L’Argentine frappée d’une inflation de 92,4%, d’un niveau de pauvreté de 40% et en défaut de paiement depuis la mi-2020, a remporté la finale de la Coupe du Monde de football au bout du suspens contre une France traversée par un débat identitaire sans précédent, le retour de l’inflation (6%) quoique maîtrisée comparée à l’Allemagne et l’inéluctable montée du macro-populisme incarné par l’extrême droite. En football, heureusement, toutes ces considérations attendent dans les vestiaires.
Comme il y a 36 ans, l’Albicéleste s’est faite rejoindre au score dans les dernières minutes grâce à un grand Mbappé qui, hier, sur le terrain, est devenu incontestablement le nouveau Pelé. La délivrance va sans doute booster le BNB (Bonheur national brut) de l’Argentine, mais n’aura pas à priori d’emprise sur une dette équivalent à 55% du PIB et libellée en devises étrangères. C’est le péché originel des pays émergents.
La France, elle, avec une dette de plus de 113% du PIB, soit presque deux fois le plafond du traité de Maastricht, rembourse largement en euros et dollars et peut faire tourner la quantitative easy via la BCE. La vraie dette, c’est finalement le service de la dette. Les créanciers, y compris les prêteurs à gages, y regarderont à deux fois avant d’accorder du crédit à Buenos Aires en défaut de paiement mais n’hésiteront pas une seconde sur la France, pourtant plus endettée. Bref, la qualité de la signature joue un rôle aussi important en économie que Messi et Mbappé dans leurs équipes.
Heureusement que sur le terrain, la différence de revenus entre Français (PIB par habitant de 43 529 dollars) et argentins (10 729 dollars) est nulle, laissant la décision aux seuls joueurs et, aussi, aux dieux du football.
En 1986, Maradona avait d’une pichenette envoyé la passe décisive à Bourchaga dans les derniers instants du match. En 2022, Messi a fusillé le gardien français dans les prolongations avant de se faire une nouvelle fois rattrapé par un penalty rageur de Mbappé, encore lui.
Dans la fosse aux lions, ce combat épique entre les Argentins et les Français pouvait se résumer à un chassé croisé entre Lionel Messi, le grand artiste qui règne sur le football mondial depuis douze ans et Kyllian Mbappé, l’étoile montante du football français, déjà champion du monde depuis 2018, et qui méritait tout autant que son aîné et alter ego, le sacre.

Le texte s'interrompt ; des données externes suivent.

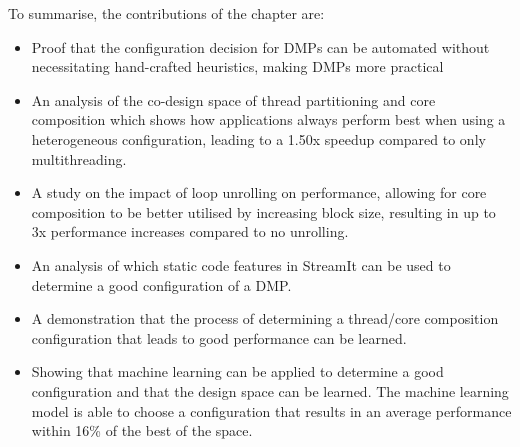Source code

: To summarise, the contributions of the chapter are:
\vspace{-0.5em}
\begin{itemize}
\item Proof that the configuration decision for DMPs can be automated without necessitating hand-crafted heuristics, making DMPs more practical
\vspace{-0.5em}
\item An analysis of the co-design space of thread partitioning and core composition which shows how applications always perform best when using a heterogeneous configuration, leading to a 1.50x speedup compared to only multithreading.
\vspace{-0.5em}
\item A study on the impact of loop unrolling on performance, allowing for core composition to be better utilised by increasing block size, resulting in up to 3x performance increases compared to no unrolling.
\vspace{-0.5em}
\item An analysis of which static code features in StreamIt can be used to determine a good configuration of a DMP.
\vspace{-0.5em}
\item A demonstration that the process of determining a thread/core composition configuration that leads to good performance can be learned.
\vspace{-0.5em}
\item Showing that machine learning can be applied to determine a good configuration and that the design space can be learned. The machine learning model is able to choose a configuration that results in an average performance within 16\% of the best of the space.
\end{itemize}
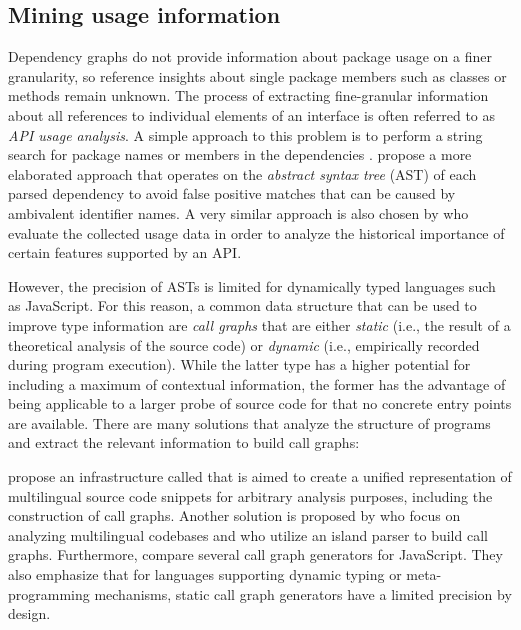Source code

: \subsection{Mining usage information}
\label{sec:related_work/usage_information}

Dependency graphs do not provide information about package usage on a finer granularity, so reference insights about single package members such as classes or methods remain unknown.
The process of extracting fine-granular information about all references to individual elements of an interface is often referred to as \emph{API usage analysis}.
A simple approach to this problem is to perform a string search for package names or members in the dependencies \citep{mileva2010mining}.
\citet{qiu2016understanding} propose a more elaborated approach that operates on the \emph{abstract syntax tree} (AST) of each parsed dependency to avoid false positive matches that can be caused by ambivalent identifier names.
A very similar approach is also chosen by \citet{sawant2017fine} who evaluate the collected usage data in order to analyze the historical importance of certain features supported by an API.

However, the precision of ASTs is limited for dynamically typed languages such as JavaScript.
For this reason, a common data structure that can be used to improve type information are \emph{call graphs} that are either \emph{static} (i.e., the result of a theoretical analysis of the source code) or \emph{dynamic} (i.e., empirically recorded during program execution).
While the latter type has a higher potential for including a maximum of contextual information, the former has the advantage of being applicable to a larger probe of source code for that no concrete entry points are available.
There are many solutions that analyze the structure of programs and extract the relevant information to build call graphs:

\citet{collard2013srcml} propose an infrastructure called  that is aimed to create a unified representation of multilingual source code snippets for arbitrary analysis purposes, including the construction of call graphs.
Another solution is proposed by \citet{bogar2018lightweight} who focus on analyzing multilingual codebases and who utilize an island parser to build call graphs.
Furthermore, \citet{antal2018static} compare several call graph generators for JavaScript.
They also emphasize that for languages supporting dynamic typing or meta-programming mechanisms, static call graph generators have a limited precision by design.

Cette finale, sans doute la plus belle depuis 1930, conclut une belle Coupe du Monde. Le Qatar quant à lui (PIB par habitant de 62 000 dollars grâce, Africains réveillons-nous, à une bonne gestion des ressources gazières), marque un sans faute et fait taire les nombreuses critiques qui lui déniaient le droit d’abriter le tournoi. Victoire du Qatar et défaite du boycott sur canapé. Victoire du monde et défaite de l’européo-centrisme.
Quant à l’Afrique, elle a surtout brillé à travers l’équipe du Maroc, demi-finaliste, une toute première pour le continent. Les Lions de l’Atlas sont la révélation du tournoi. Attention, il ne s’agit pas du hasard au vu de la réforme du football marocain, de la professionnalisation de ses clubs et de la qualité de ses infrastructures.
Derrière, le Sénégal, sortie aux huitièmes de finale, a déçu. Privé de son meneur de jeu Sadio Mané, le champion d’Afrique, sorti par l’Angleterre, descend des nuages et doit profiter de ce retour sur le terrain de la réalité pour aborder le football comme une filière économique à part entière.
Le Cameroun a signé l’une des surprises de ce tournoi en battant le Brésil tout comme la Tunisie, qui a dominé la France. Mais ces deux pays ainsi que le Ghana ont illustré l’inconstance du football africain, capable d’exploit mais jamais de constance. Sans championnats nationaux performants, pas d’équipes nationales performantes.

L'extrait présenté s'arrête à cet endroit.